*Your instructions*. Where does the string "zero" appear in the records? Copy every line that contains it.

*Material for this exercise*.
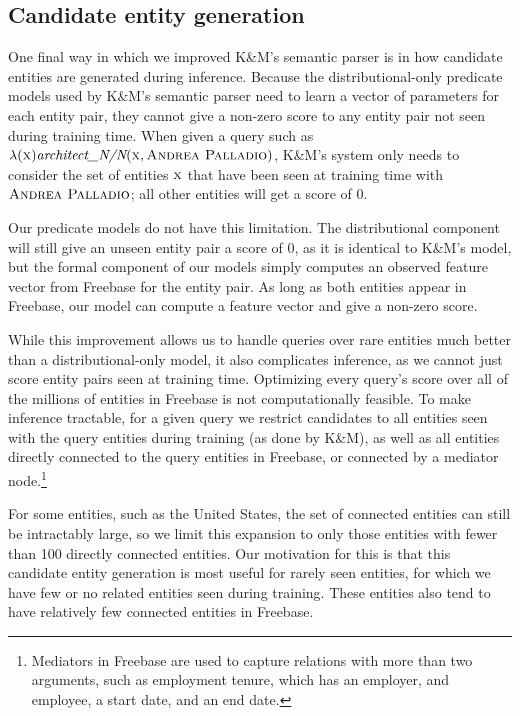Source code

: \documentclass[11pt]{article}
\newcommand{\lexicalpredicate}[1]{\ensuremath{\textit{#1}}}
\newcommand{\entity}[1]{\ensuremath{\textsc{#1}}}
\begin{document}
\subsection{Candidate entity generation}
\label{sec:better-candidates}

One final way in which we improved K\&M's semantic parser is in how candidate
entities are generated during inference.  Because the distributional-only
predicate models used by K\&M's semantic parser need to learn a vector of
parameters for each entity pair, they cannot give a non-zero score to any
entity pair not seen during training time.  When given a query such as
$\lambda(\entity{x}) \lexicalpredicate{architect\_N/N}(\entity{x}, \entity{Andrea
Palladio})$, K\&M's system only needs to consider the set of entities
$\entity{x}$ that have been seen at training time with \entity{Andrea
Palladio}; all other entities will get a score of 0.

Our predicate models do not have this limitation.  The distributional component
will still give an unseen entity pair a score of 0, as it is identical to K\&M's
model, but the formal component of our models simply computes an observed
feature vector from Freebase for the entity pair.  As long as both entities
appear in Freebase, our model can compute a feature vector and give a non-zero
score.

While this improvement allows us to handle queries over rare entities much
better than a distributional-only model, it also complicates inference, as we
cannot just score entity pairs seen at training time.  Optimizing every query's
score over all of the millions of entities in Freebase is not computationally
feasible.  To make inference tractable, for a given query we restrict
candidates to all entities seen with the query entities during training (as
done by K\&M), as well as all entities directly connected to the query entities
in Freebase, or connected by a mediator node.\footnote{Mediators in Freebase are
used to capture relations with more than two arguments, such as employment
tenure, which has an employer, and employee, a start date, and an end date.}

For some entities, such as the United States, the set of connected entities can
still be intractably large, so we limit this expansion to only those entities
with fewer than 100 directly connected entities.  Our motivation for this is
that this candidate entity generation is most useful for rarely seen entities,
for which we have few or no related entities seen during training.  These
entities also tend to have relatively few connected entities in Freebase.
\end{document}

*Solution to the problem*.
parameters for each entity pair, they cannot give a non-zero score to any
appear in Freebase, our model can compute a feature vector and give a non-zero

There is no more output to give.